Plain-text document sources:

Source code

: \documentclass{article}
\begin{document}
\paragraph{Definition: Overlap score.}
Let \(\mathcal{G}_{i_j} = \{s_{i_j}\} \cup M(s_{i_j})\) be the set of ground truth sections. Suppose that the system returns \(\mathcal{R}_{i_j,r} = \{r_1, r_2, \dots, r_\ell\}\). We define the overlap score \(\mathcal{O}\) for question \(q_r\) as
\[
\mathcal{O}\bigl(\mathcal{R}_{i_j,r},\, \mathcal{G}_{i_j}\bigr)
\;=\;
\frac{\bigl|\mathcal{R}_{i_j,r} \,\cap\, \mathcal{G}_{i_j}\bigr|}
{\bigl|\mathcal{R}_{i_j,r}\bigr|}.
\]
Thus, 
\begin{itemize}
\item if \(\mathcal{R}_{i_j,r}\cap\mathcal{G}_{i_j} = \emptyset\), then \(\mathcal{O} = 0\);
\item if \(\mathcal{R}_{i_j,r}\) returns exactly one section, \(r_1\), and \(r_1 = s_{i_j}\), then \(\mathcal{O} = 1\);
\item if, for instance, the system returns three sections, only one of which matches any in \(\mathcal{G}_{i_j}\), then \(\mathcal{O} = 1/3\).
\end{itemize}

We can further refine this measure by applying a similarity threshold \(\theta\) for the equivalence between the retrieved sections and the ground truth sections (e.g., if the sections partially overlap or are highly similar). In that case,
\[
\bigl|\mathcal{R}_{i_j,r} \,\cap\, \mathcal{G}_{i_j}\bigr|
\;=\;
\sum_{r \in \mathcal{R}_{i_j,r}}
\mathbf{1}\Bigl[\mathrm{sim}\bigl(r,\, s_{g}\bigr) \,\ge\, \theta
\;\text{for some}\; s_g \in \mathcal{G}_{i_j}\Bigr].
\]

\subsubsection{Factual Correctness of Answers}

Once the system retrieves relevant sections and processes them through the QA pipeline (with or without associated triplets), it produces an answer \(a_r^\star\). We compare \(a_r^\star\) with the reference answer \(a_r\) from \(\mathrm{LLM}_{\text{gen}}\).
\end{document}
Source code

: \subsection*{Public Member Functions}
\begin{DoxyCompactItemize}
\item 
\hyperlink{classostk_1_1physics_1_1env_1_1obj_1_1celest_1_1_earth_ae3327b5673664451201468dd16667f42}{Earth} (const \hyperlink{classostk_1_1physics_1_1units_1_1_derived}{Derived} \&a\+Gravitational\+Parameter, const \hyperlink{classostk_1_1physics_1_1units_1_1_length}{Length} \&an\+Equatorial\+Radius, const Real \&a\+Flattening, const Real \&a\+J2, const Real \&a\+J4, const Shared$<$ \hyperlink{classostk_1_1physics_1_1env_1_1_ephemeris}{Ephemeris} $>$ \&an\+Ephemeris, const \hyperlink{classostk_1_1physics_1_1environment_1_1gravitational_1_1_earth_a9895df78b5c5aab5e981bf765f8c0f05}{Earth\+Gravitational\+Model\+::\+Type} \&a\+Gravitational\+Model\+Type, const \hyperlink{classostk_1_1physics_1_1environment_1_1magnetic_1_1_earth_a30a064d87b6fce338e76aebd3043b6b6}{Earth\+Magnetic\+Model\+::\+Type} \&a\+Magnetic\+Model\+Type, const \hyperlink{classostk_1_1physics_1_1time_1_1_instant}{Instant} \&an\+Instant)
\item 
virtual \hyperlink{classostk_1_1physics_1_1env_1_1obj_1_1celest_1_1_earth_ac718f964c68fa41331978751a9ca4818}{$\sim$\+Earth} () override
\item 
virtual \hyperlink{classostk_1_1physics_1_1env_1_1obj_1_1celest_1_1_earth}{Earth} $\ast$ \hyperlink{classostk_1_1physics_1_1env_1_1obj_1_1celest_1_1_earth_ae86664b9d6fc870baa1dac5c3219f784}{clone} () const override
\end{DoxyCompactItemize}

WHAT IS REQUIRED:
Each line of the data that holds "system" should be reported.

COMPLETED EXERCISE:
Let \(\mathcal{G}_{i_j} = \{s_{i_j}\} \cup M(s_{i_j})\) be the set of ground truth sections. Suppose that the system returns \(\mathcal{R}_{i_j,r} = \{r_1, r_2, \dots, r_\ell\}\). We define the overlap score \(\mathcal{O}\) for question \(q_r\) as
\item if, for instance, the system returns three sections, only one of which matches any in \(\mathcal{G}_{i_j}\), then \(\mathcal{O} = 1/3\).
Once the system retrieves relevant sections and processes them through the QA pipeline (with or without associated triplets), it produces an answer \(a_r^\star\). We compare \(a_r^\star\) with the reference answer \(a_r\) from \(\mathrm{LLM}_{\text{gen}}\).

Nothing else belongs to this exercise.